▶ **Task**:
Search the listing for the word "OutlineInputBorder" and return each line that contains it.

▶ **Entries supplied**:
-.-.-
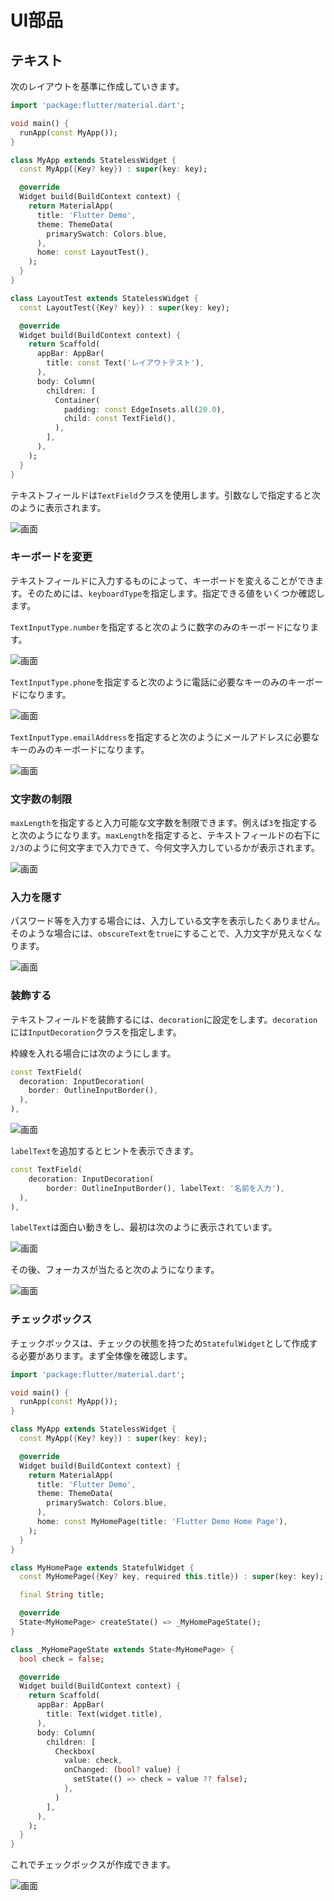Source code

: # UI部品

## テキスト

次のレイアウトを基準に作成していきます。

```dart
import 'package:flutter/material.dart';

void main() {
  runApp(const MyApp());
}

class MyApp extends StatelessWidget {
  const MyApp({Key? key}) : super(key: key);

  @override
  Widget build(BuildContext context) {
    return MaterialApp(
      title: 'Flutter Demo',
      theme: ThemeData(
        primarySwatch: Colors.blue,
      ),
      home: const LayoutTest(),
    );
  }
}

class LayoutTest extends StatelessWidget {
  const LayoutTest({Key? key}) : super(key: key);

  @override
  Widget build(BuildContext context) {
    return Scaffold(
      appBar: AppBar(
        title: const Text('レイアウトテスト'),
      ),
      body: Column(
        children: [
          Container(
            padding: const EdgeInsets.all(20.0),
            child: const TextField(),
          ),
        ],
      ),
    );
  }
}
```

テキストフィールドは`TextField`クラスを使用します。引数なしで指定すると次のように表示されます。

![画面](image/text01.webp)

### キーボードを変更

テキストフィールドに入力するものによって、キーボードを変えることができます。そのためには、`keyboardType`を指定します。指定できる値をいくつか確認します。

`TextInputType.number`を指定すると次のように数字のみのキーボードになります。

![画面](image/text02.webp)

`TextInputType.phone`を指定すると次のように電話に必要なキーのみのキーボードになります。

![画面](image/text03.webp)

`TextInputType.emailAddress`を指定すると次のようにメールアドレスに必要なキーのみのキーボードになります。

![画面](image/text04.webp)

### 文字数の制限

`maxLength`を指定すると入力可能な文字数を制限できます。例えば`3`を指定すると次のようになります。`maxLength`を指定すると、テキストフィールドの右下に`2/3`のように何文字まで入力できて、今何文字入力しているかが表示されます。

![画面](image/text05.webp)

### 入力を隠す

パスワード等を入力する場合には、入力している文字を表示したくありません。そのような場合には、`obscureText`を`true`にすることで、入力文字が見えなくなります。

![画面](image/text06.webp)

### 装飾する

テキストフィールドを装飾するには、`decoration`に設定をします。`decoration`には`InputDecoration`クラスを指定します。

枠線を入れる場合には次のようにします。

```dart
const TextField(
  decoration: InputDecoration(
    border: OutlineInputBorder(),
  ),
),
```

![画面](image/text07.webp)

`labelText`を追加するとヒントを表示できます。

```dart
const TextField(
    decoration: InputDecoration(
        border: OutlineInputBorder(), labelText: '名前を入力'),
  ),
),
```

`labelText`は面白い動きをし、最初は次のように表示されています。

![画面](image/text08.webp)

その後、フォーカスが当たると次のようになります。

![画面](image/text09.webp)

### チェックボックス

チェックボックスは、チェックの状態を持つため`StatefulWidget`として作成する必要があります。まず全体像を確認します。

```dart
import 'package:flutter/material.dart';

void main() {
  runApp(const MyApp());
}

class MyApp extends StatelessWidget {
  const MyApp({Key? key}) : super(key: key);

  @override
  Widget build(BuildContext context) {
    return MaterialApp(
      title: 'Flutter Demo',
      theme: ThemeData(
        primarySwatch: Colors.blue,
      ),
      home: const MyHomePage(title: 'Flutter Demo Home Page'),
    );
  }
}

class MyHomePage extends StatefulWidget {
  const MyHomePage({Key? key, required this.title}) : super(key: key);

  final String title;

  @override
  State<MyHomePage> createState() => _MyHomePageState();
}

class _MyHomePageState extends State<MyHomePage> {
  bool check = false;

  @override
  Widget build(BuildContext context) {
    return Scaffold(
      appBar: AppBar(
        title: Text(widget.title),
      ),
      body: Column(
        children: [
          Checkbox(
            value: check,
            onChanged: (bool? value) {
              setState(() => check = value ?? false);
            },
          )
        ],
      ),
    );
  }
}
```

これでチェックボックスが作成できます。

![画面](image/check01.webp)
-.-.-
▶ **Task output**:
    border: OutlineInputBorder(),
        border: OutlineInputBorder(), labelText: '名前を入力'),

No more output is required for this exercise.